[Problem to work on]
When a line of the records contains "Console", copy it.

[Material shown]
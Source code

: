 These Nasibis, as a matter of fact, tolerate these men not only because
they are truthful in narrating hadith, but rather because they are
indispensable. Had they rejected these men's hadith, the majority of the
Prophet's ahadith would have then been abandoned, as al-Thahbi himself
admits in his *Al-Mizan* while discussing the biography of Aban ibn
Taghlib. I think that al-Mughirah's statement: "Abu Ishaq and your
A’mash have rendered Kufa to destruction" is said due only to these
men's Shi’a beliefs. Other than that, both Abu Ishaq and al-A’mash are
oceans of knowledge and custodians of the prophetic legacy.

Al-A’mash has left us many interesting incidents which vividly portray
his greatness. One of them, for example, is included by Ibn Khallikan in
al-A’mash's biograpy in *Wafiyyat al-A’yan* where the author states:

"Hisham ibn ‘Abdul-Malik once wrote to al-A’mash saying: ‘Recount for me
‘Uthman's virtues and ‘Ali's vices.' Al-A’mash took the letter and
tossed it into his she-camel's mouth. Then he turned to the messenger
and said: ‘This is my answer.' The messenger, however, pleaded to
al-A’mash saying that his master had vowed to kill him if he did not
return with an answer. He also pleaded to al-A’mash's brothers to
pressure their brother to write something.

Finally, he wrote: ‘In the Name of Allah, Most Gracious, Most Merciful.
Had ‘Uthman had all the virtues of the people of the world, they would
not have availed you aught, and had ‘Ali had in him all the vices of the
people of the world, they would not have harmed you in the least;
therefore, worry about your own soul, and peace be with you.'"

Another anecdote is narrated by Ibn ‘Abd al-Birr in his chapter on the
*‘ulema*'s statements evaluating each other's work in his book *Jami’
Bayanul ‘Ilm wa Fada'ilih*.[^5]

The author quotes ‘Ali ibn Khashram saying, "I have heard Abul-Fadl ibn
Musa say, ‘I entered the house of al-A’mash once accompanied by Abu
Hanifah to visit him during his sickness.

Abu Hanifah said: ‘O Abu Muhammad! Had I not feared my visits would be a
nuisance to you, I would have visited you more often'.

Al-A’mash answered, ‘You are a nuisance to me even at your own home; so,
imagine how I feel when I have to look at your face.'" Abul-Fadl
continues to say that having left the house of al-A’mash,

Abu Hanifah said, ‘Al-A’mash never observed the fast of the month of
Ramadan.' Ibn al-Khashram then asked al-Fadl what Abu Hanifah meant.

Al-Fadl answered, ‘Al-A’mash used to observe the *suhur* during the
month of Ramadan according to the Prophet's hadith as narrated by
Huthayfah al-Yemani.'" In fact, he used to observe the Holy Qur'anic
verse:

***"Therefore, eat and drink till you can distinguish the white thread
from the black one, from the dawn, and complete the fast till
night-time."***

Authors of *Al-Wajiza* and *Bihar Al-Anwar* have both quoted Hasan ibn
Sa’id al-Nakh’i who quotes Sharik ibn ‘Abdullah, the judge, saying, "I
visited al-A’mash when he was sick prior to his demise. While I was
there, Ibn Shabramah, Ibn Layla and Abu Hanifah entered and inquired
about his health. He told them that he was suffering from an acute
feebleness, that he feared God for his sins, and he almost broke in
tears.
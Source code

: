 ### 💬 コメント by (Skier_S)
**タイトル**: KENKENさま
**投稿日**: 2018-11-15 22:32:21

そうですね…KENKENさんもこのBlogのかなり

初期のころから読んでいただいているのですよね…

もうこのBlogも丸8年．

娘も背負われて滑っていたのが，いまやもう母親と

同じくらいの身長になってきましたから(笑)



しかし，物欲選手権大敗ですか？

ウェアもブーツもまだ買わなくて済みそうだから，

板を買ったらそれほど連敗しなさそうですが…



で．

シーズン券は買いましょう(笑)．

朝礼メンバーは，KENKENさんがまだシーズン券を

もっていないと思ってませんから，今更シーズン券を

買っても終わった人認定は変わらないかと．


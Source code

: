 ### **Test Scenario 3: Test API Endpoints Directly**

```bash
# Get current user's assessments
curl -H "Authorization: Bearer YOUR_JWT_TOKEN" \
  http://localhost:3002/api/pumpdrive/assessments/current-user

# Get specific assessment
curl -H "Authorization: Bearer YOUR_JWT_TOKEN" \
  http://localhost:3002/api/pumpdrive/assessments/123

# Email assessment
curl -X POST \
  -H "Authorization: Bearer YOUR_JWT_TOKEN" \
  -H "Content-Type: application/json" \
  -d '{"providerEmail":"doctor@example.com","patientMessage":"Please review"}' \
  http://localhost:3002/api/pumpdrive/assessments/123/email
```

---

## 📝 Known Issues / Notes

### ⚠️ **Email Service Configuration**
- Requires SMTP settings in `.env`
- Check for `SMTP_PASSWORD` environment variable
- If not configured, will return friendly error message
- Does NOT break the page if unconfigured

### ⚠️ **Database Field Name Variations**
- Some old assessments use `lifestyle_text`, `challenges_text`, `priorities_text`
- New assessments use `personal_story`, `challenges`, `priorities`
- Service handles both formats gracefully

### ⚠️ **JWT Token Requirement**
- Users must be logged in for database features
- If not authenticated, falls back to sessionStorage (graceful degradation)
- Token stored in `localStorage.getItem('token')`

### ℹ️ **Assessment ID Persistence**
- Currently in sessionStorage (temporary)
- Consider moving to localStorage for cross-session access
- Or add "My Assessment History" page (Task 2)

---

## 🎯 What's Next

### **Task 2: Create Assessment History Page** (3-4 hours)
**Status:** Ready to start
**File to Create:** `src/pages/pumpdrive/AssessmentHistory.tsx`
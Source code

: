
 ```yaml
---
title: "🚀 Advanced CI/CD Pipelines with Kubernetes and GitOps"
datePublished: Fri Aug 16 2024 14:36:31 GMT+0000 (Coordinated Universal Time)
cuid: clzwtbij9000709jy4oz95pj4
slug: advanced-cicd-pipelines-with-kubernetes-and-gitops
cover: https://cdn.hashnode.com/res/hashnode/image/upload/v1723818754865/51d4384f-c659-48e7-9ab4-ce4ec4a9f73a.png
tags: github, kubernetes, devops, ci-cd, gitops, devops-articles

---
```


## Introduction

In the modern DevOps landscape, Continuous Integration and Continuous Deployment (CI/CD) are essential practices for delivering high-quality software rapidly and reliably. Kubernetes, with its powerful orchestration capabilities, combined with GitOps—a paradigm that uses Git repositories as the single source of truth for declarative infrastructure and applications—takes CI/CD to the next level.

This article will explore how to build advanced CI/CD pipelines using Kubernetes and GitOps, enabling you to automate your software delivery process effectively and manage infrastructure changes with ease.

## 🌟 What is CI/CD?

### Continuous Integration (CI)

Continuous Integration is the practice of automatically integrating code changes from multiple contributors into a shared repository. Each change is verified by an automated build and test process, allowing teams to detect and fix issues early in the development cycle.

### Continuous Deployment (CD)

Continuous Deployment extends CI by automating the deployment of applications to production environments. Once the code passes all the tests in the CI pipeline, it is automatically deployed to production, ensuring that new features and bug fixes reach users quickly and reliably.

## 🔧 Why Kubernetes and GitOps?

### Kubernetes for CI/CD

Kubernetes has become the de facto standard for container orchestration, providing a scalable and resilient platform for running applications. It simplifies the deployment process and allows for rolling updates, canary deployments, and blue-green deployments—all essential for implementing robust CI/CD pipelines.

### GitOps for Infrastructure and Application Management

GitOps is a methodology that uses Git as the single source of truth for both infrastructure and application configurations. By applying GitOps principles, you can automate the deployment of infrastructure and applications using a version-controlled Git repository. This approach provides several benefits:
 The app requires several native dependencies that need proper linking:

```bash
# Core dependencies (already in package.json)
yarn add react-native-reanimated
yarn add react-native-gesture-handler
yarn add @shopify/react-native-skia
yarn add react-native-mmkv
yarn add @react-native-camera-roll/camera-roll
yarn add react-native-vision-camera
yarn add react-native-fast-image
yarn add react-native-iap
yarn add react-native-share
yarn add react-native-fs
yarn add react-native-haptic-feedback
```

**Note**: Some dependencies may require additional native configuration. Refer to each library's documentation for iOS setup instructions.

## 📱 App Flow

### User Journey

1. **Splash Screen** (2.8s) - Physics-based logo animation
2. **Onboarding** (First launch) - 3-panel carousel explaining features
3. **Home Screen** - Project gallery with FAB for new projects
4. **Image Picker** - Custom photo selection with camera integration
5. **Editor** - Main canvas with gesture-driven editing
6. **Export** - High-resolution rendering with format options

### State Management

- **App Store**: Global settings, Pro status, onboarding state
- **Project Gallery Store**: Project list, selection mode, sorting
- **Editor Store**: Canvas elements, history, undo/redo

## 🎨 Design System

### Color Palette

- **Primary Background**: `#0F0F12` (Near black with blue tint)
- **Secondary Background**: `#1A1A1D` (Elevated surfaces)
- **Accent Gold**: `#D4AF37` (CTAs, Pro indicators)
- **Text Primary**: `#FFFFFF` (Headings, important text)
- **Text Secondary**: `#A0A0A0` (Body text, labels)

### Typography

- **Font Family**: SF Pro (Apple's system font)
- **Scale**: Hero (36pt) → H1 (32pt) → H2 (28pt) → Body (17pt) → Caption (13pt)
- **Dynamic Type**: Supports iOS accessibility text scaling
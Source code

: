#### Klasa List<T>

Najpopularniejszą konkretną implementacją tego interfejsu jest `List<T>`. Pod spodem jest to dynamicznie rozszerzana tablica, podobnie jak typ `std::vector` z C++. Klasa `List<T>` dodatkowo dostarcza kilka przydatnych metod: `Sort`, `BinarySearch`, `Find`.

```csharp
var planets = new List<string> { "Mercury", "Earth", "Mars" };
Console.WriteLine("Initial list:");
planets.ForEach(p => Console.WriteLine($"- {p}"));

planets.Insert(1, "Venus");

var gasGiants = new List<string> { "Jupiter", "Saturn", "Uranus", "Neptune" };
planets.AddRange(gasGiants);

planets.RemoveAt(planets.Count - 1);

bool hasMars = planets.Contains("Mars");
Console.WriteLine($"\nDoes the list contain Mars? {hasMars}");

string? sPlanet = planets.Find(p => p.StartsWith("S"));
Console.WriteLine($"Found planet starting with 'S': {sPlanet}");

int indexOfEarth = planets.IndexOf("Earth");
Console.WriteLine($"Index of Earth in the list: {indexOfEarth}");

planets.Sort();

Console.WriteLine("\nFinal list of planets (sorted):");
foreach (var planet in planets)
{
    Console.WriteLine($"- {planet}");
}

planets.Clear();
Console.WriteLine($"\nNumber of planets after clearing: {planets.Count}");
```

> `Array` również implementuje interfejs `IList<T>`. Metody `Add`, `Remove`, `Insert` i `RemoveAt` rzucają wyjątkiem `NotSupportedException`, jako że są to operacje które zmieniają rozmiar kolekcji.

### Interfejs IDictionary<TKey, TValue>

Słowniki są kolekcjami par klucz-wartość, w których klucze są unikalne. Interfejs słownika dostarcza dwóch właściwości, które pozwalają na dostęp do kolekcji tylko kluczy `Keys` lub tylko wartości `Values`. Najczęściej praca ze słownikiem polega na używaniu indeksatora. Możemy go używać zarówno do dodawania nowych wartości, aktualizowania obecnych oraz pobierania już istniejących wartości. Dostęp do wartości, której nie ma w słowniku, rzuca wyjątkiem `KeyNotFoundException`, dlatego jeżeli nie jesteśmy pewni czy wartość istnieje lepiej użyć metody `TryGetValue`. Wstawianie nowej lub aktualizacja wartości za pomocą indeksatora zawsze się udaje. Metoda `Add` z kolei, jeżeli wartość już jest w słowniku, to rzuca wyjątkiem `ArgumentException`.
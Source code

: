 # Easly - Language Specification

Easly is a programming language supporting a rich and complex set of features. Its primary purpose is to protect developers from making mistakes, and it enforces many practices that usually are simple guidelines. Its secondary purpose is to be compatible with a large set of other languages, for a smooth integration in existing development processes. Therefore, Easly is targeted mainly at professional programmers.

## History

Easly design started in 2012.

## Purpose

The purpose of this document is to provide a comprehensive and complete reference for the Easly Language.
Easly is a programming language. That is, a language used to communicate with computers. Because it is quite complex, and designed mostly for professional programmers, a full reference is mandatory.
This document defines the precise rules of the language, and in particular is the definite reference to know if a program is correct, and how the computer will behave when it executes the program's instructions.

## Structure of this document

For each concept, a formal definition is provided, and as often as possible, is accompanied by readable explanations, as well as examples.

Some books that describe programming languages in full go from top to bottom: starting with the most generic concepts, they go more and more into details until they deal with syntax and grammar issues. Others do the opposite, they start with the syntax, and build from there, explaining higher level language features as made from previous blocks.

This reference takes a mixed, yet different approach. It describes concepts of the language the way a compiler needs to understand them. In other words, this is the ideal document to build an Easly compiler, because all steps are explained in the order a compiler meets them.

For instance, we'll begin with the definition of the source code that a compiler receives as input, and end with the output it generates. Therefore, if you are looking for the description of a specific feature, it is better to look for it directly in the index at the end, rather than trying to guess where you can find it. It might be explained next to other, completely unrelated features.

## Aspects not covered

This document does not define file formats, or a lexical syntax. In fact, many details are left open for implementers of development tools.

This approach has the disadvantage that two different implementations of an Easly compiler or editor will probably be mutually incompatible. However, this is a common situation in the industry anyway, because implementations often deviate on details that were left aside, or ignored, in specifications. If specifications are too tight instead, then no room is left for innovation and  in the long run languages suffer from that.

[Answer space]
Console.WriteLine("Initial list:");
planets.ForEach(p => Console.WriteLine($"- {p}"));
Console.WriteLine($"\nDoes the list contain Mars? {hasMars}");
Console.WriteLine($"Found planet starting with 'S': {sPlanet}");
Console.WriteLine($"Index of Earth in the list: {indexOfEarth}");
Console.WriteLine("\nFinal list of planets (sorted):");
    Console.WriteLine($"- {planet}");
Console.WriteLine($"\nNumber of planets after clearing: {planets.Count}");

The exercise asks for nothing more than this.